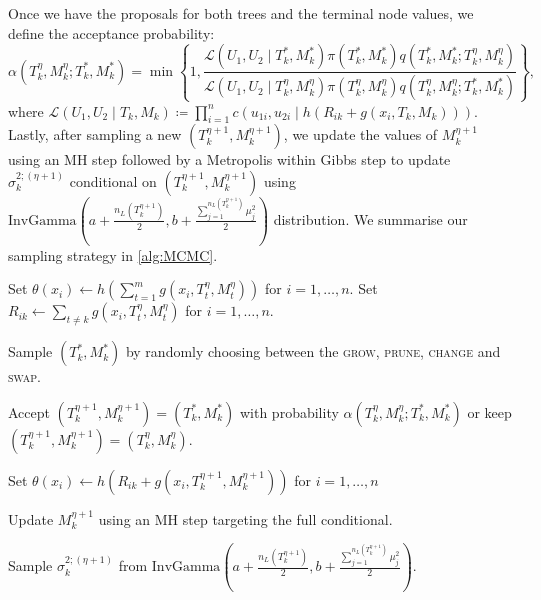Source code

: \documentclass[
12pt]{article}
\begin{document}
	Once we have the proposals for both trees and the terminal node values, we define the acceptance probability:
	\begin{equation}\label{eq:acc:prob}
		\alpha\left(T_k^{\eta},M_k^{\eta};T_k^{\ast}, M_k^{\ast}\right)
		= \min\left\{1,\frac{\mathcal{L}(U_1,U_2\mid T_k^{\ast},M_k^{\ast})\pi(T_k^{\ast},M_k^{\ast})q\left(T_k^{\ast}, M_k^{\ast};T_k^{\eta},M_k^{\eta}\right)}
		{\mathcal{L}(U_1,U_2\mid T_k^{\eta},M_k^{\eta})\pi(T_k^{\eta},M_k^{\eta}) q\left(T_k^{\eta},M_k^{\eta};T_k^{\ast}, M_k^{\ast}\right)}\right\},
	\end{equation}
	where $\mathcal{L}(U_1,U_2\mid T_k, M_{k})\coloneqq \prod_{i=1}^{n}c\left(u_{1i},u_{2i}\mid h\left(R_{ik}+g(x_i, T_k, M_k)\right)\right)$. Lastly, after sampling a new $(T_k^{\eta+1},M_k^{\eta+1})$, we update the values of $M_k^{\eta+1}$ using an MH step followed by a Metropolis within Gibbs step to update $\sigma_{k}^{2;(\eta+1)}$ conditional on $(T_k^{\eta+1},M_k^{\eta+1})$ using $\text{InvGamma}\left(a+\frac{n_L\left(T_k^{\eta+1}\right)}{2} , b + \frac{\sum_{j=1}^{n_L\left(T_k^{\eta+1}\right)}\mu_j^2}{2}\right)$ distribution. We summarise our sampling strategy in \cref{alg:MCMC}.
	
	\begin{algorithm}[h]
		\caption{$(\eta+1)$-th iteration MCMC sampling}\label{alg:MCMC}
		\begin{algorithmic}[1]
			\State Set $\theta(x_i) \leftarrow h\left(\sum_{t=1}^{m} g(x_i, T_t^{\eta},M_t^{\eta})\right)$ for $i = 1, \ldots, n$.
			\State Set $R_{ik} \leftarrow \sum_{t\not=k}g(x_i, T_t^{\eta},M_t^{\eta})$ for $i = 1, \ldots, n$.
			
			\State Sample $(T_k^{\ast}, M_k^{\ast})$ by randomly choosing between the \textsc{grow}, \textsc{prune}, \textsc{change} and \textsc{swap}.
			
			\State Accept $\left(T_k^{\eta+1}, M_k^{\eta+1}\right)=\left(T_k^{\ast}, M_k^{\ast}\right)$ with probability $\alpha\left(T_k^{\eta},M_k^{\eta};T_k^{\ast}, M_k^{\ast}\right)$ or keep $\left(T_k^{\eta+1}, M_k^{\eta+1}\right)=\left(T_k^{\eta},M_k^{\eta}\right)$.
			
			\State Set $\theta(x_i) \leftarrow h\left(R_{ik} + g\left(x_i, T_k^{\eta+1}, M_k^{\eta+1}\right)\right)$ for $i = 1, \ldots, n$
			
			\State Update $M_k^{\eta+1}$ using an MH step targeting the full conditional.
			
			\State Sample $\sigma_{k}^{2;(\eta+1)}$ from $\text{InvGamma}\left(a+\frac{n_L\left(T_k^{\eta+1}\right)}{2} , b + \frac{\sum_{j=1}^{n_L\left(T_k^{\eta+1}\right)}\mu_j^2}{2}\right)$.
			\EndFor
		\end{algorithmic}
	\end{algorithm}
	
\end{document}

### [REQUIREMENT]
Find each line holding the string "equation" in the listing above, then copy it.

### [RESPONSE FOR THIS EXERCISE]
	\begin{equation}\label{eq:acc:prob}
	\end{equation}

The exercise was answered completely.